(MATERIAL TO PROCESS)
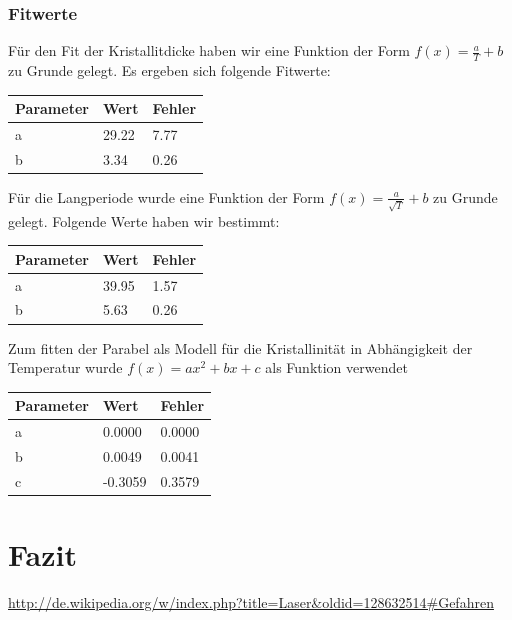 \documentclass[bigchapter,colorback,accentcolor=tud4b,linedtoc,11pt]{tudreport}
\begin{document}
\clearpage{}
\subsection{Fitwerte}

Für den Fit der Kristallitdicke haben wir eine Funktion der Form $f\left(x\right) = \frac{a}{T} + b$ zu Grunde gelegt. Es ergeben sich folgende Fitwerte:
\begin{center}
  \begin{tabular}{|p{1.5cm}|p{1.5cm}|p{1.5cm}|}
    \hline
    Parameter & Wert    & Fehler \\ \hline
    a         & 29.22   & 7.77   \\ \hline
    b         & 3.34    & 0.26   \\ \hline
	\end{tabular}
\end{center}

Für die Langperiode wurde eine Funktion der Form $f\left(x\right)  = \frac{a}{\sqrt{T}} + b$ zu Grunde gelegt. Folgende Werte haben wir bestimmt:
\begin{center}
  \begin{tabular}{|p{1.5cm}|p{1.5cm}|p{1.5cm}|}
    \hline
    Parameter & Wert    & Fehler \\ \hline
    a         & 39.95   & 1.57   \\ \hline
    b         & 5.63    & 0.26   \\ \hline
	\end{tabular}
\end{center}

Zum fitten der Parabel als Modell für die Kristallinität in Abhängigkeit der Temperatur wurde $f\left(x\right)  = ax^2 + bx + c$ als Funktion verwendet

\begin{center}
  \begin{tabular}{|p{1.5cm}|p{1.5cm}|p{1.5cm}|}
    \hline
    Parameter & Wert    & Fehler \\ \hline
    a         & 0.0000  & 0.0000 \\ \hline
    b         & 0.0049  & 0.0041 \\ \hline
    c         & -0.3059 & 0.3579 \\ \hline
	\end{tabular}
\end{center}

\chapter{Fazit}

\cleardoublepage{}
\newpage
\begin{thebibliography}{100}
   \url{http://de.wikipedia.org/w/index.php?title=Laser&oldid=128632514#Gefahren}
\end{thebibliography}
\end{document}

(TASK PROMPT) The lines above that hold the word "haben" are the ones to copy.

(ANSWER SECTION)
Für den Fit der Kristallitdicke haben wir eine Funktion der Form $f\left(x\right) = \frac{a}{T} + b$ zu Grunde gelegt. Es ergeben sich folgende Fitwerte:
Für die Langperiode wurde eine Funktion der Form $f\left(x\right)  = \frac{a}{\sqrt{T}} + b$ zu Grunde gelegt. Folgende Werte haben wir bestimmt:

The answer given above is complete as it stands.